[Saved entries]
[Start of Attachment]

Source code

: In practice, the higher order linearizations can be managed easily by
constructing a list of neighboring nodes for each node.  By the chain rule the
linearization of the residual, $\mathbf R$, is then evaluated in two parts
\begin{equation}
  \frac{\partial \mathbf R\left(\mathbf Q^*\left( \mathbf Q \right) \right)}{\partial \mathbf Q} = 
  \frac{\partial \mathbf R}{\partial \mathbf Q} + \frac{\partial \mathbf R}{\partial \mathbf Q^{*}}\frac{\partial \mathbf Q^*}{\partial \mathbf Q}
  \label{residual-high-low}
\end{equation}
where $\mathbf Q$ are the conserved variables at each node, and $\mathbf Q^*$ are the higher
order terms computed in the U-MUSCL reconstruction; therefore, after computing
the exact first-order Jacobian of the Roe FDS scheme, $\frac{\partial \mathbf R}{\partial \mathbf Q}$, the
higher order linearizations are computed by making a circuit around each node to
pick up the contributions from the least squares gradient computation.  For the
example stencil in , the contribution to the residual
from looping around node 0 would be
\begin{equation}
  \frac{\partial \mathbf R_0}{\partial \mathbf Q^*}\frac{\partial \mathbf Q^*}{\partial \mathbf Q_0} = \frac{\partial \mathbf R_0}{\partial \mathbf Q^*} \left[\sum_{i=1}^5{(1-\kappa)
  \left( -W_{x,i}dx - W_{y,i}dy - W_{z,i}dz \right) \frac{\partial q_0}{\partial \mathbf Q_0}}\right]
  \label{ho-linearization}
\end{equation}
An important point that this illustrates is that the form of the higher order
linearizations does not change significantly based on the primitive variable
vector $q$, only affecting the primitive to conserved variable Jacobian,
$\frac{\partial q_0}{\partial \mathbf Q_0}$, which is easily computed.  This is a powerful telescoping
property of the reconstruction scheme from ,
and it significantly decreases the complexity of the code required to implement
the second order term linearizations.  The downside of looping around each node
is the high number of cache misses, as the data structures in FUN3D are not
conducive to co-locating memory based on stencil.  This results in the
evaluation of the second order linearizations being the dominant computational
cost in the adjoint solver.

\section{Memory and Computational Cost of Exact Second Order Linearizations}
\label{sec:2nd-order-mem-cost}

[End of Attachment]
[Start of Attachment]

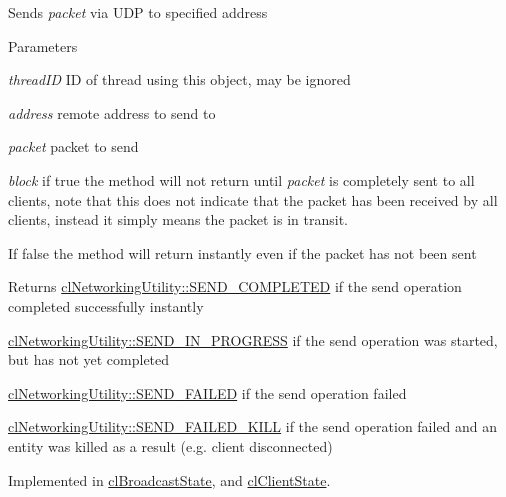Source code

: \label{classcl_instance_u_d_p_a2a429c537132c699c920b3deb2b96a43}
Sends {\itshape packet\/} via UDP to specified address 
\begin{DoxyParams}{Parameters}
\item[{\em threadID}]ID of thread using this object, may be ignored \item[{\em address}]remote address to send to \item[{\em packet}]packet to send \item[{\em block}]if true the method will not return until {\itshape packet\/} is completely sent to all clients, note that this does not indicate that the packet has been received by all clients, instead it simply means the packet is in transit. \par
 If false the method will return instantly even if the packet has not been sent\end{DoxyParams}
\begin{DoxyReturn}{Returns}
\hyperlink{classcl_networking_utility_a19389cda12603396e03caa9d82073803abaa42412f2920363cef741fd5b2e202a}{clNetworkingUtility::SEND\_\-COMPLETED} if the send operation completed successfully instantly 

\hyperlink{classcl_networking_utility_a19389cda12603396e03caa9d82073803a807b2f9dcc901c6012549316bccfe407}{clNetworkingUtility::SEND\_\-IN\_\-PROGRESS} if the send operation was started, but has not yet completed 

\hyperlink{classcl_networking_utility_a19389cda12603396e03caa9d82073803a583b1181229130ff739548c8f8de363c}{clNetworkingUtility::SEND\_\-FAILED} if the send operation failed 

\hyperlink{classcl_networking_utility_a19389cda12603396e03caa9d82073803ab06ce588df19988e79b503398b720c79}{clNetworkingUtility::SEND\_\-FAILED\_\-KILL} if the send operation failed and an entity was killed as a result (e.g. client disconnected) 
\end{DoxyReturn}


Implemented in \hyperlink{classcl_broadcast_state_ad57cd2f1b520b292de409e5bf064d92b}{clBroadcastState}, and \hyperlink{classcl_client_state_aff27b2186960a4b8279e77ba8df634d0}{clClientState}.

[End of Attachment]

What you have to do
Beginning at the line above that contains "in transit. \par", return each line exactly through the line that contains "completed successfully instantly", and no others.

Response to this exercise
\item[{\em threadID}]ID of thread using this object, may be ignored \item[{\em address}]remote address to send to \item[{\em packet}]packet to send \item[{\em block}]if true the method will not return until {\itshape packet\/} is completely sent to all clients, note that this does not indicate that the packet has been received by all clients, instead it simply means the packet is in transit. \par
 If false the method will return instantly even if the packet has not been sent\end{DoxyParams}
\begin{DoxyReturn}{Returns}
\hyperlink{classcl_networking_utility_a19389cda12603396e03caa9d82073803abaa42412f2920363cef741fd5b2e202a}{clNetworkingUtility::SEND\_\-COMPLETED} if the send operation completed successfully instantly 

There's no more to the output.